The aim of my first message was a try to clarify this point. Where
are this codes ? In scilab itself, in user codes ? To me, user codes
having been untouched since 10 years are not used any more...
I think that this position underestimates a lot users wish for
stability and reproducibility.
In a lab, in a design office, or even in the text book for a lesson in
maths or computing,
if it is not possible to get the same results when changing the Scilab
version you use,
then many users/authors will keep using the scilab version with which
the code/book has
been implemented/written. It does not prevent installing later versions.
Even 10 years: It is the "official" lifetime of the whole Scilab 5
family. If we fairly assume that
the community have grown a lot with Scilab 5, it represents likely
almost all the existing codes.
And the Scilab 5.5.2 will be still used for (10 ?) years.

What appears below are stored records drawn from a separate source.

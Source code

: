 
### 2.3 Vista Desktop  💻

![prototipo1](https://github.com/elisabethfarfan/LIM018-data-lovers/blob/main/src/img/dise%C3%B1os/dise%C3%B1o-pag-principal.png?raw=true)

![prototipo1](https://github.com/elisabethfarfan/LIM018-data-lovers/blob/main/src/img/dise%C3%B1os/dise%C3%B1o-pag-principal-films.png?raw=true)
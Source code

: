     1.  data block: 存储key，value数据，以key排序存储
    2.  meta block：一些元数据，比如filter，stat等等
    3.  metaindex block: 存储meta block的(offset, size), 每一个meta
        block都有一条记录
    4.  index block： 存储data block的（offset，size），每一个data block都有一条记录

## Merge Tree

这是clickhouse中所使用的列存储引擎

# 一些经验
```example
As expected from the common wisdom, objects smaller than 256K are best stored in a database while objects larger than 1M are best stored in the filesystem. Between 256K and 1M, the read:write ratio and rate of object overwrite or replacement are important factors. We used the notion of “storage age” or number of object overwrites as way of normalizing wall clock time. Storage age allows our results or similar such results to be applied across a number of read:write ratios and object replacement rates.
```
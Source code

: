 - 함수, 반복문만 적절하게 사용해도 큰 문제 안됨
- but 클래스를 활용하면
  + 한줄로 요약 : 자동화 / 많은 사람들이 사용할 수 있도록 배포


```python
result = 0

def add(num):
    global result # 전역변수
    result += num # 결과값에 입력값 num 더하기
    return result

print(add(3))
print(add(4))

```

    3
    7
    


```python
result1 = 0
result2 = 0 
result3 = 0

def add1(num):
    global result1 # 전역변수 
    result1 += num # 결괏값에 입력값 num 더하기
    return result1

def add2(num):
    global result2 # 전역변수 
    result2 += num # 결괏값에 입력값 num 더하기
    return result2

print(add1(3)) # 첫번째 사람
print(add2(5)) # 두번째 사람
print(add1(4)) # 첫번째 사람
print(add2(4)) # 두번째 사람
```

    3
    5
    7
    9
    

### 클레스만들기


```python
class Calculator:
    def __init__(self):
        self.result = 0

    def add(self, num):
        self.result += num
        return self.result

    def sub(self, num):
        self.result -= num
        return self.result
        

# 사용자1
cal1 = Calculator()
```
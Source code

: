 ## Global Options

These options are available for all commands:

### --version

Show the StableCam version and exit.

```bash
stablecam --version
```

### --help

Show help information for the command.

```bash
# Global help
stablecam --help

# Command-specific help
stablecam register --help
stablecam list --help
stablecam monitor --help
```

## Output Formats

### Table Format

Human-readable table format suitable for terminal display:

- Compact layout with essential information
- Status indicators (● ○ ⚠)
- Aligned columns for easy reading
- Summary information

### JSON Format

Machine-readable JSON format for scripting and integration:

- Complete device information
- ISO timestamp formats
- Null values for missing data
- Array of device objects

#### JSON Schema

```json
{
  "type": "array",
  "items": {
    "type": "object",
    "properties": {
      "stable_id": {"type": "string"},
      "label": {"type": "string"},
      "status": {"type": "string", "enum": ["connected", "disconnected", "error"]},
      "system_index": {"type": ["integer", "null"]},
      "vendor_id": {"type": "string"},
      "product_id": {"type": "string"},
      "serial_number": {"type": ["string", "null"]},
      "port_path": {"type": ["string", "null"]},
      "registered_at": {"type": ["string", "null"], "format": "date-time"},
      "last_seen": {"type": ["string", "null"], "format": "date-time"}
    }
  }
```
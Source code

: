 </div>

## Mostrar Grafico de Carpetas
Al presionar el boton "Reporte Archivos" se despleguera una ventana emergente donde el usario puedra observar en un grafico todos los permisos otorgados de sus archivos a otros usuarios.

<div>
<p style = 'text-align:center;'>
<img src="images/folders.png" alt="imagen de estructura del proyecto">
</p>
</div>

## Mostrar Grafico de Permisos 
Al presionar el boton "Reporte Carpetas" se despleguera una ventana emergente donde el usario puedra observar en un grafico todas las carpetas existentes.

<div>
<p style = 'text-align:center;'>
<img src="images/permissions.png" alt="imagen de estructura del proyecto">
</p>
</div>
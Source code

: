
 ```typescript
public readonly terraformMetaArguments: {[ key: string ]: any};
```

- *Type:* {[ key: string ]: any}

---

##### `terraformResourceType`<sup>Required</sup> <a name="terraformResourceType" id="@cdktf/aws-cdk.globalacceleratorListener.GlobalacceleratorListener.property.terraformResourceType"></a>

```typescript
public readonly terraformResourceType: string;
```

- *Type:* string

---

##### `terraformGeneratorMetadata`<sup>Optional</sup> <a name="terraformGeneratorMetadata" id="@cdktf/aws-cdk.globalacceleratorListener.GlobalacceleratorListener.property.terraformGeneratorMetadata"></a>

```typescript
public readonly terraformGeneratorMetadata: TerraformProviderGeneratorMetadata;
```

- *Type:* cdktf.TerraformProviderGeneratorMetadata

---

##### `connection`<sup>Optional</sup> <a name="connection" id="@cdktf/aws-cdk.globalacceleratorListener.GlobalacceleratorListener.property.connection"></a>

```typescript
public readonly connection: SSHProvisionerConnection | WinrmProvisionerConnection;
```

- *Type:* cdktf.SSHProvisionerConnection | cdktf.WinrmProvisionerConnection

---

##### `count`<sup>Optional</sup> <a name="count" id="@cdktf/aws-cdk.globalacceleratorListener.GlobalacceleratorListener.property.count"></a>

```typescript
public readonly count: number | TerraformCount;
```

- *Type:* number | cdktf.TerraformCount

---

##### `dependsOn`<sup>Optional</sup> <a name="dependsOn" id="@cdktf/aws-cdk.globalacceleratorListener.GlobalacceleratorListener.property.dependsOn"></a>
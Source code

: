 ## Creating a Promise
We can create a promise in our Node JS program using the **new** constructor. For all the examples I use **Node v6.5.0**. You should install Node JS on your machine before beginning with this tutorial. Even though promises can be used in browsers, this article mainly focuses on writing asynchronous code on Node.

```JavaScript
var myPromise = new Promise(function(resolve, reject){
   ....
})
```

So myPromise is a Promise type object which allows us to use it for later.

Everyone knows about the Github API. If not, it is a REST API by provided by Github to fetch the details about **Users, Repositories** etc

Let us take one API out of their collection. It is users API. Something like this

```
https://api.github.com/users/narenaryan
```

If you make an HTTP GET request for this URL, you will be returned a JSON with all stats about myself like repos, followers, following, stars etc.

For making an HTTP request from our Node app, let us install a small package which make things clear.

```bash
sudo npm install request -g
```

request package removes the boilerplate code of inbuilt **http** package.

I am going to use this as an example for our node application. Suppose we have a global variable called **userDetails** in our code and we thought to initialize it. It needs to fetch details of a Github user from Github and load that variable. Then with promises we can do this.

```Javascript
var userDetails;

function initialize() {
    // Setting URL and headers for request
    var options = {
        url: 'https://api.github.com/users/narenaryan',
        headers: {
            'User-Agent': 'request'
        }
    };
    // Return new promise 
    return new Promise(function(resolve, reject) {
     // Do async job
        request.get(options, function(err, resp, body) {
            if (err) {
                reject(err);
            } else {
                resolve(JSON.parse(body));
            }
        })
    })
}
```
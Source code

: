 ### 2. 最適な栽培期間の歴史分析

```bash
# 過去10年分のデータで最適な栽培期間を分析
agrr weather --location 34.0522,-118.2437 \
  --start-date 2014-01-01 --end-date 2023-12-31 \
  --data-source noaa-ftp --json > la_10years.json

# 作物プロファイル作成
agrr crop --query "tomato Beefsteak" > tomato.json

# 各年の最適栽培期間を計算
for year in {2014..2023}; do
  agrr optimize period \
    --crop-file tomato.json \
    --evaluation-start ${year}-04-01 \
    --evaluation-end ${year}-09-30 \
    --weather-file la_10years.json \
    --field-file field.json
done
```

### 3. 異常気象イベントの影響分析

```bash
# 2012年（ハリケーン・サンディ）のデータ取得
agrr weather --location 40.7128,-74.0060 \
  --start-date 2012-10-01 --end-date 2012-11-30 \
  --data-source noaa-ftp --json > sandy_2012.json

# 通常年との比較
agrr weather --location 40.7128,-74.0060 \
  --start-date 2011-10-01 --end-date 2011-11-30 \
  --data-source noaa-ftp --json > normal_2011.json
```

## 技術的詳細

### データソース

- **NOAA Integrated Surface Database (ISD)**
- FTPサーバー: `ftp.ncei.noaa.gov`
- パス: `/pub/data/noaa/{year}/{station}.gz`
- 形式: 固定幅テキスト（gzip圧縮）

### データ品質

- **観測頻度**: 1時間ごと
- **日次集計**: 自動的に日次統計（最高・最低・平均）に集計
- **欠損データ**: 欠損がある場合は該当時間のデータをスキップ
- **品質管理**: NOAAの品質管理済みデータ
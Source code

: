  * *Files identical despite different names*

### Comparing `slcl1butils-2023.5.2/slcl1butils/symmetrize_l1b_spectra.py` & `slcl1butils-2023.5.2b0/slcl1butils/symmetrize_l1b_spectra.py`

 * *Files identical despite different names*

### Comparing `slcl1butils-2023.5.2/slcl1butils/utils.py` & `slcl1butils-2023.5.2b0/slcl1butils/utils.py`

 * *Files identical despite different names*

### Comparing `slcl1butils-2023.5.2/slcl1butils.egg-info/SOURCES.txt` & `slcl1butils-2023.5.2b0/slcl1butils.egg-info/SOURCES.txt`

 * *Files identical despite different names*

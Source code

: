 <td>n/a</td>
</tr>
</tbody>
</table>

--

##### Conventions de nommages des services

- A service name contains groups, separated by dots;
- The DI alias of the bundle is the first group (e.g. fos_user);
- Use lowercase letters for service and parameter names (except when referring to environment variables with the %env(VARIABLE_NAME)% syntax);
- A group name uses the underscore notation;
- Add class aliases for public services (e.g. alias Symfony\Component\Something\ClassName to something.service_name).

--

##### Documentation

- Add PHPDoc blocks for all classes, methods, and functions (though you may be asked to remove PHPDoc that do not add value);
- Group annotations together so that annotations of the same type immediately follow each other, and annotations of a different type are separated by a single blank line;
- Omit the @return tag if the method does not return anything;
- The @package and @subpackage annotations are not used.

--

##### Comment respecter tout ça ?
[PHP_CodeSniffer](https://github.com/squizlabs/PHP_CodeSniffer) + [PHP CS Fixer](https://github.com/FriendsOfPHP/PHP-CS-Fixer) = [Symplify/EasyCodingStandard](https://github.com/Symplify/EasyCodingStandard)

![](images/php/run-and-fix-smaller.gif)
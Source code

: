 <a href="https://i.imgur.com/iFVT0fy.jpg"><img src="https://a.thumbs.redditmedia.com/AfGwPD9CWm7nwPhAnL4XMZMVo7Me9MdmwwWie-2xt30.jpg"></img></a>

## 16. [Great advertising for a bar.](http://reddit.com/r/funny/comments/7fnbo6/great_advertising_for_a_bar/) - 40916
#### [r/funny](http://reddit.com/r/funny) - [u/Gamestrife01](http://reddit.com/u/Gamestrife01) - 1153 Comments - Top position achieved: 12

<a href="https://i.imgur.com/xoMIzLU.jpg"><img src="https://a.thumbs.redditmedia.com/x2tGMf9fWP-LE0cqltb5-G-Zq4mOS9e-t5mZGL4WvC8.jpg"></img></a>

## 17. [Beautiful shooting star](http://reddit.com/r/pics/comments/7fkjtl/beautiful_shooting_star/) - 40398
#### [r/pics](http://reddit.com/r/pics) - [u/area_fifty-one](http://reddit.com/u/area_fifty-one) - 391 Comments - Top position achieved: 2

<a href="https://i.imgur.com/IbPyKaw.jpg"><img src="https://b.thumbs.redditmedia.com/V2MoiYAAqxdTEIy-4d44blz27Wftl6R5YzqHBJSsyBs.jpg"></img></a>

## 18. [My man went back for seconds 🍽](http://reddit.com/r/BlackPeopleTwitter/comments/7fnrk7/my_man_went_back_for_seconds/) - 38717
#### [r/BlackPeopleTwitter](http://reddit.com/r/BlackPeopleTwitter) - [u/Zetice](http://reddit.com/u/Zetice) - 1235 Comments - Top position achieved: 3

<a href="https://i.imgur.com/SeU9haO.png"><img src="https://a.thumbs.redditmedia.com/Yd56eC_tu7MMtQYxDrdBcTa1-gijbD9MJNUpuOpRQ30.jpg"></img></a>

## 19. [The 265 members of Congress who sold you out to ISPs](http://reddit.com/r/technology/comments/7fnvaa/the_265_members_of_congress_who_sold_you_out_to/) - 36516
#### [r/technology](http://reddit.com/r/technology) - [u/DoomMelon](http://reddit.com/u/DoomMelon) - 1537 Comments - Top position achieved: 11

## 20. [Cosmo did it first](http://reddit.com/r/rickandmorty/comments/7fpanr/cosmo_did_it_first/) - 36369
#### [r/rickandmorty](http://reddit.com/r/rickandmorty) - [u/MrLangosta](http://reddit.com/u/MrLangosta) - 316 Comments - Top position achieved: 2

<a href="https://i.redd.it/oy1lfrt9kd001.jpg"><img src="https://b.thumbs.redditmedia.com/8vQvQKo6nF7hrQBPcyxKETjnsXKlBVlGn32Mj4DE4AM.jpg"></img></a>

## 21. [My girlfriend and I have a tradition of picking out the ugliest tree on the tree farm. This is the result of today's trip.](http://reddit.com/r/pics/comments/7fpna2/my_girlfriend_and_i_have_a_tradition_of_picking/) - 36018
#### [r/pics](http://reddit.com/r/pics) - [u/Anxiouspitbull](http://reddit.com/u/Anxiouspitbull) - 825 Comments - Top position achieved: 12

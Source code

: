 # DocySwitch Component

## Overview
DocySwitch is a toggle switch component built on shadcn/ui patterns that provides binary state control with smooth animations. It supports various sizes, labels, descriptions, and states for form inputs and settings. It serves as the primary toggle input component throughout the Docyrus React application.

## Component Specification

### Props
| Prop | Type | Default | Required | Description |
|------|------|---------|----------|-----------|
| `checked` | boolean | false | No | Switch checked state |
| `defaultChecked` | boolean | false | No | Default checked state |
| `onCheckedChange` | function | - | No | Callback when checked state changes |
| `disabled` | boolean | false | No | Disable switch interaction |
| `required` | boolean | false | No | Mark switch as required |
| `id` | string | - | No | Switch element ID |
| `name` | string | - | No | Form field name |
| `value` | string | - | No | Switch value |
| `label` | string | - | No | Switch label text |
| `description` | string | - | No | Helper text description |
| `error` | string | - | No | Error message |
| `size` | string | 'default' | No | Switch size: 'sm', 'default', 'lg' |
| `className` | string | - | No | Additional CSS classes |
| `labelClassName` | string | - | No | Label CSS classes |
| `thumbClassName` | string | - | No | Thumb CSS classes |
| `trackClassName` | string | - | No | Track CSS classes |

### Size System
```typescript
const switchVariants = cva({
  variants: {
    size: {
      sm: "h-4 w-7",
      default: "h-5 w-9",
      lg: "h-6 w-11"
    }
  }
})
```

Killing the
ATOMS server for 5.5.2
won't remove Scilab 5.5.2 where it is installed for existing codes,
and won't provide time
to authors to update their existing ressources.
I second that!
I started using scilab with version 2.6 and no later than this year, I
had to rerun a bunch of scripts dating back from 2004/2005 so most
probably created using scilab 3.x.
Some of them ran without any modification and some others required minor
updates to give exactly the same old result (most changes being in the
cosmetic of the graphics, not on the core results of the simulation).
Last week, I gave to one of my colleagues a code I wrote in 2008, so
exactly 10 years ago.
So reusing a 10-years-old code that have not been used during a decade
is quite common for us ...
Cheers,
Antoine
About Scilab 6.0 itself:
The
"[^a-zA-Z0-9_](int8|uint8|int16|uint16|int32|uint32|int64|uint64)[^a-zA-Z0-9_]"
pattern
gets 3876 hits in 293 *.sci *.sce and *.tst files.
Not counting the *.xml ones, nor the hardcoded *.c *.cpp *.java ones
in which the algebra
would have to be overhauled and updated as well.